Zamin Doz Machli

Zamin Doz Machli’ – An old Awadhi recipe for cooking fish, wherein a whole fish is stuffed with spices sealed in an earthen utensil, buried in the ground and cooked by the placing cow dung cake fire on the ground above. Though it takes 6-7 hours to cook (if cooking in winters extend the cooking time by about an hour extra), it is worth the wait! In the days of yore, special earthenware cases were made to order by the kumhars (potters) according to the size and shape of the fish to be cooked. The case would fit the fish like a glove and moisture would be absorbed by it. The final product would have an earthy flavour. Of course such luxuries are rare these days the fish-shaped case can be substituted with the easily available roti-dish or the flat curd-setting dish. Today with modern ovens, this dish can also be prepared in an oven by covering marinade and by baking in a casserole dish at the lowest temperature for approximately one hour.

Ingredients:

1 kg – Sole Fish
100 gms – Gram Flour
50 gms – Aniseed Powder
25 gms – Caraway Powder
250 gms – Curd
15 gms – Almonds
15 gms – Pistachio
25 gms – Desiccated Coconut
200 gms – Charoli (Chironji)
20 gms – Poppy Seeds
20 gms – Ginger
20 gms – Garlic
1 tbsp – Chilly Powder
Salt to taste
2 nos – Mace Blades
4 nos – Black Cardamom
6 nos – Cloves
6 nos – Pepper Corns
Food Colour – Orange
1 no – Lime
1 tbsp – Oil
150 gms- Flour

Cooking Instructions :
  • Skin and wash the whole fish and slit one side lengthwise. Squeeze the juice of one lime and apply with salt on the Fish. Keep aside for 15 minutes.
  • Grind the ginger and garlic to a paste.
  • Blanch and peel the almonds, grind to paste along with lightly roasted poppy seeds and charoli (chironji) and desiccated coconut.
  • Blanch, peel and finely chop pistachio nuts.
  • Grind to a paste the mace, cardamom, cloves and peppercorns.
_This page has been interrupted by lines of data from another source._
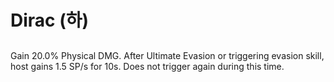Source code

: # Dirac (하)

##

Gain 20.0% Physical DMG. After Ultimate Evasion or triggering evasion skill, host gains 1.5 SP/s for 10s. Does not trigger again during this time.
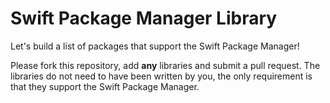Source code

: # Swift Package Manager Library

Let's build a list of packages that support the Swift Package Manager!

Please fork this repository, add **any** libraries and submit a pull request. The libraries do not need to have been written by you, the only requirement is that they support the Swift Package Manager.

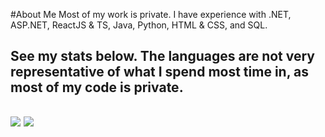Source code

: #About Me
Most of my work is private. I have experience with .NET, ASP.NET, ReactJS & TS, Java, Python, HTML & CSS, and SQL.

See my stats below. The languages are not very representative of what I spend most time in, as most of my code is private.
---
![](https://github-readme-stats.vercel.app/api?username=andy-stanciu&show_icons=true&theme=dark)
![](https://github-readme-stats.vercel.app/api/top-langs/?username=andy-stanciu&hide=javascript,html&theme=dark)
---

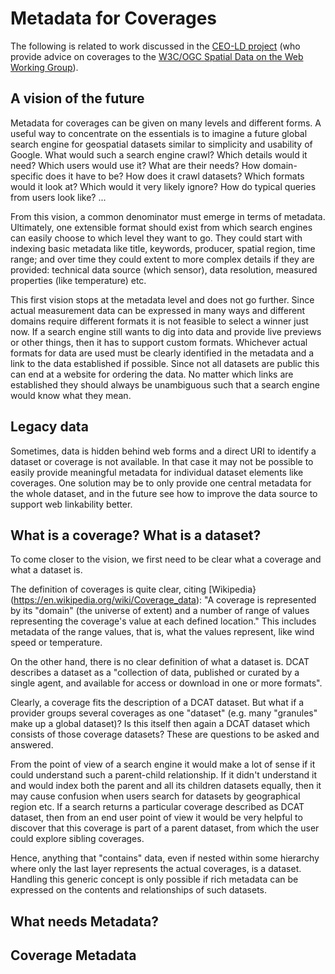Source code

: # Metadata for Coverages

The following is related to work discussed in the [CEO-LD project](http://www.w3.org/2015/ceo-ld/) (who provide advice on coverages to the [W3C/OGC Spatial Data on the Web Working Group](http://www.w3.org/2015/spatial)).

## A vision of the future

Metadata for coverages can be given on many levels and different forms. A useful way to concentrate on the essentials is to imagine a future global search engine for geospatial datasets similar to simplicity and usability of Google. What would such a search engine crawl? Which details would it need? Which users would use it? What are their needs? How domain-specific does it have to be? How does it crawl datasets? Which formats would it look at? Which would it very likely ignore? How do typical queries from users look like? ...

From this vision, a common denominator must emerge in terms of metadata. Ultimately, one extensible format should exist from which search engines can easily choose to which level they want to go. They could start with indexing basic metadata like title, keywords, producer, spatial region, time range; and over time they could extent to more complex details if they are provided: technical data source (which sensor), data resolution, measured properties (like temperature) etc.

This first vision stops at the metadata level and does not go further. Since actual measurement data can be expressed in many ways and different domains require different formats it is not feasible to select a winner just now. If a search engine still wants to dig into data and provide live previews or other things, then it has to support custom formats. Whichever actual formats for data are used must be clearly identified in the metadata and a link to the data established if possible. Since not all datasets are public this can end at a website for ordering the data. No matter which links are established they should always be unambiguous such that a search engine would know what they mean.

## Legacy data

Sometimes, data is hidden behind web forms and a direct URI to identify a dataset or coverage is not available. In that case it may not be possible to easily provide meaningful metadata for individual dataset elements like coverages. One solution may be to only provide one central metadata for the whole dataset, and in the future see how to improve the data source to support web linkability better.

## What is a coverage? What is a dataset?

To come closer to the vision, we first need to be clear what a coverage and what a dataset is.

The definition of coverages is quite clear, citing [Wikipedia}(https://en.wikipedia.org/wiki/Coverage_data): "A coverage is represented by its "domain" (the universe of extent) and a number of range of values representing the coverage's value at each defined location." This includes metadata of the range values, that is, what the values represent, like wind speed or temperature.

On the other hand, there is no clear definition of what a dataset is. DCAT describes a dataset as a "collection of data, published or curated by a single agent, and available for access or download in one or more formats".

Clearly, a coverage fits the description of a DCAT dataset. But what if a provider groups several coverages as one "dataset" (e.g. many "granules" make up a global dataset)? Is this itself then again a DCAT dataset which consists of those coverage datasets? These are questions to be asked and answered.

From the point of view of a search engine it would make a lot of sense if it could understand such a parent-child relationship. If it didn't understand it and would index both the parent and all its children datasets equally, then it may cause confusion when users search for datasets by geographical region etc. If a search returns a particular coverage described as DCAT dataset, then from an end user point of view it would be very helpful to discover that this coverage is part of a parent dataset, from which the user could explore sibling coverages.

Hence, anything that "contains" data, even if nested within some hierarchy where only the last layer represents the actual coverages, is a dataset. Handling this generic concept is only possible if rich metadata can be expressed on the contents and relationships of such datasets.

## What needs Metadata?

## Coverage Metadata

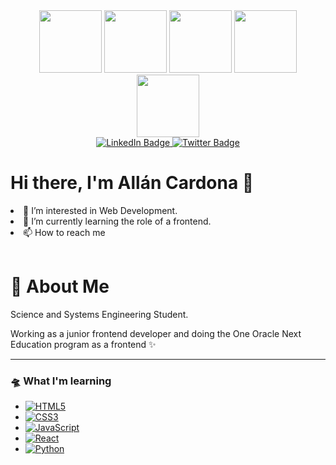 <div id="header" align="center">
  <img src="https://media1.giphy.com/media/v1.Y2lkPTc5MGI3NjExcHh6dWEzNGR0MXZqb2p2emhrZG00czNuYXFqN2ZkbTZrZWw1bHFucyZlcD12MV9pbnRlcm5hbF9naWZfYnlfaWQmY3Q9cw/XAxylRMCdpbEWUAvr8/giphy.gif" width= "100" >
  <img src="https://media1.giphy.com/media/v1.Y2lkPTc5MGI3NjExMjg3MThkNnB3b211dnNkamF3Z2JnNzN3bDI2YW82dzJhZTE1aWc0eiZlcD12MV9pbnRlcm5hbF9naWZfYnlfaWQmY3Q9cw/fsEaZldNC8A1PJ3mwp/giphy.gif" width= "100" >
  <img src="https://media3.giphy.com/media/cpAGF6uxLw93uuQNNJ/giphy.gif?cid=ecf05e477dwdh6xullajtnbx7gy6h2wzierxvnxwokdydc9q&ep=v1_gifs_related&rid=giphy.gif&ct=s" width="100" border-radius:"50%"/>
  <img src="https://media2.giphy.com/media/ln7z2eWriiQAllfVcn/giphy.gif?cid=ecf05e47jybclufcvwdah9ben2wdmchdzhdg2bih5ivv70zb&ep=v1_gifs_related&rid=giphy.gif&ct=s" width= "100" >
  <img src="https://media3.giphy.com/media/eNAsjO55tPbgaor7ma/giphy.gif?cid=ecf05e47j93ctftd5kpclq5pn53mjd46c9zb60vuuu003yc7&ep=v1_gifs_related&rid=giphy.gif&ct=s" width= "100" >
</div>
<!--Div de redes sociales -->
<div id="badges" align="center">
  <a href="www.linkedin.com/in/allan-cardona-jr">
    <img src="https://img.shields.io/badge/LinkedIn-blue?style=for-the-badge&logo=linkedin&logoColor=white" alt="LinkedIn Badge"/>
  </a>
  <a href="https://twitter.com/Alan_Cdn">
    <img src="https://img.shields.io/badge/Twitter-blue?style=for-the-badge&logo=twitter&logoColor=white" alt="Twitter Badge"/>
  </a>
</div>

<div>
<table>
<lu>
    <h1> Hi there, I'm Allán Cardona 👋</h1>
    <li>👀 I’m interested in Web Development. </li>
    <li>🌱 I’m currently learning the role of a frontend.</li>
    <li>📫 How to reach me </li>
 </lu>
</table> 
</div>
<h1>🥷 About Me</h1>

Science and Systems Engineering Student.

Working as a junior frontend developer and doing the One Oracle Next Education program as a frontend ✨

---

### 🛸 What I'm learning

* [![HTML5](https://img.shields.io/badge/html5-%23E34F26.svg?style=for-the-badge&logo=html5&logoColor=white)](https://developer.mozilla.org/es/docs/Web/HTML) 
* [![CSS3](https://img.shields.io/badge/css3-%231572B6.svg?style=for-the-badge&logo=css3&logoColor=white)](https://developer.mozilla.org/es/docs/Web/CSS) 
* [![JavaScript](https://img.shields.io/badge/javascript-%23323330.svg?style=for-the-badge&logo=javascript&logoColor=%23F7DF1E)](https://www.javascript.com/)
* [![React](https://img.shields.io/badge/-ReactJs-61DAFB?logo=react&logoColor=white&style=for-the-badge)](https://legacy.reactjs.org/) 
* [![Python](https://img.shields.io/badge/python-3670A0?style=for-the-badge&logo=python&logoColor=ffdd54)](https://www.python.org/)

<!---
Allan-Cardona-USAC/Allan-Cardona-USAC is a ✨ special ✨ repository because its `README.md` (this file) appears on your GitHub profile.
You can click the Preview link to take a look at your changes.
--->
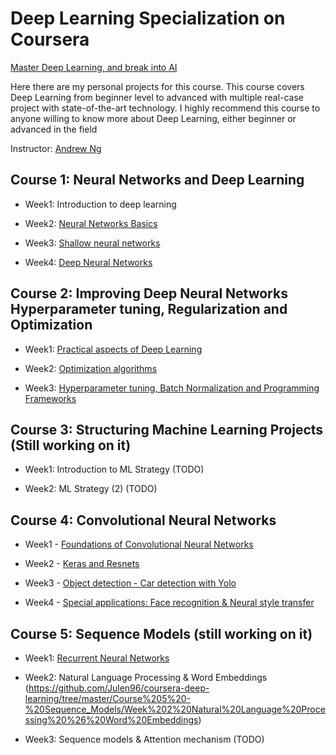 # Deep Learning Specialization on Coursera

[Master Deep Learning, and break into AI](https://www.coursera.org/specializations/deep-learning)

Here there are my personal projects for this course. This course covers Deep Learning from beginner level to advanced with multiple real-case project with state-of-the-art technology. I highly recommend this course to anyone willing to know more about Deep Learning, either beginner or advanced in the field

Instructor: [Andrew Ng](https://www.andrewng.org/)

## Course 1: Neural Networks and Deep Learning

- Week1: Introduction to deep learning

- Week2: [Neural Networks Basics](https://github.com/Julen96/coursera-deep-learning/tree/master/Course%201%20-%20Neural_Networks_and_Deep_Learning/Week%202%20Neural%20Networks%20Basics)

- Week3: [Shallow neural networks](https://github.com/Julen96/coursera-deep-learning/tree/master/Course%201%20-%20Neural_Networks_and_Deep_Learning/Week%203%20Shallow%20Neural%20Networks)

- Week4: [Deep Neural Networks](https://github.com/Julen96/coursera-deep-learning/tree/master/Course%201%20-%20Neural_Networks_and_Deep_Learning/Week%204%20Deep%20Neural%20Networks)

## Course 2: Improving Deep Neural Networks Hyperparameter tuning, Regularization and Optimization

- Week1: [Practical aspects of Deep Learning](https://github.com/Julen96/coursera-deep-learning/tree/master/Improving_Deep_Neural_Networks/Week%201%20Practical%20aspects%20of%20Deep%20Learning)

- Week2: [Optimization algorithms](https://github.com/Julen96/coursera-deep-learning/tree/master/Improving_Deep_Neural_Networks/Week%202%20Optimization%20algorithms)

- Week3: [Hyperparameter tuning, Batch Normalization and Programming Frameworks](https://github.com/Julen96/coursera-deep-learning/tree/master/Improving_Deep_Neural_Networks/Week%203%20Hyperparameter%20tuning%20and%20Tensowrflow)

## Course 3: Structuring Machine Learning Projects (Still working on it)

- Week1: Introduction to ML Strategy (TODO)

- Week2: ML Strategy (2) (TODO)

## Course 4: Convolutional Neural Networks

- Week1 - [Foundations of Convolutional Neural Networks](https://github.com/Julen96/coursera-deep-learning/tree/master/Convolutional_Neural_Networks/Week%201%20Foundations)

- Week2 - [Keras and Resnets](https://github.com/Julen96/coursera-deep-learning/tree/master/Convolutional_Neural_Networks/Week%202%20Keras%20and%20Resnets)

- Week3 - [Object detection - Car detection with Yolo](https://github.com/Julen96/coursera-deep-learning/tree/master/Convolutional_Neural_Networks/Week%203%20car%20detection%20YOLO)

- Week4 - [Special applications: Face recognition & Neural style transfer](https://github.com/Julen96/coursera-deep-learning/tree/master/Convolutional_Neural_Networks/Week%204%20Face%20Recognition%20and%20Neural%20Style%20Transfer)

## Course 5: Sequence Models (still working on it)

- Week1: [Recurrent Neural Networks](https://github.com/Julen96/coursera-deep-learning/tree/master/Course%205%20-%20Sequence_Models/Week%201%20Recurrent%20Neural%20Networks)

- Week2: Natural Language Processing & Word Embeddings (https://github.com/Julen96/coursera-deep-learning/tree/master/Course%205%20-%20Sequence_Models/Week%202%20Natural%20Language%20Processing%20%26%20Word%20Embeddings)

- Week3: Sequence models & Attention mechanism (TODO)

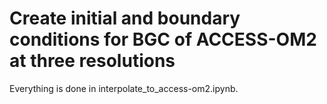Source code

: # Create initial and boundary conditions for BGC of ACCESS-OM2 at three resolutions
Everything is done in interpolate_to_access-om2.ipynb.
In a teaspoon of water, dissolve the edible colour and apply evenly on the marinated fish.
  • In bowl mix all the above and the remaining ingredients except the pistachio nuts and stuff inside the fish.
  • Grease with oil a flat earthenware dish, the kind used to set curds in, and place the fish in it along with cover with a lid and seal with flour (atta) dough.
  • Bury 4″-6″ below the Ground. Cover and place a slow cow-dung cake fire or charcoal fire on the ground directly above the dish and let it cook for 6 hours. (in winters increase the cooking time by about an hour extra)
  • Open and serve with roomali roti.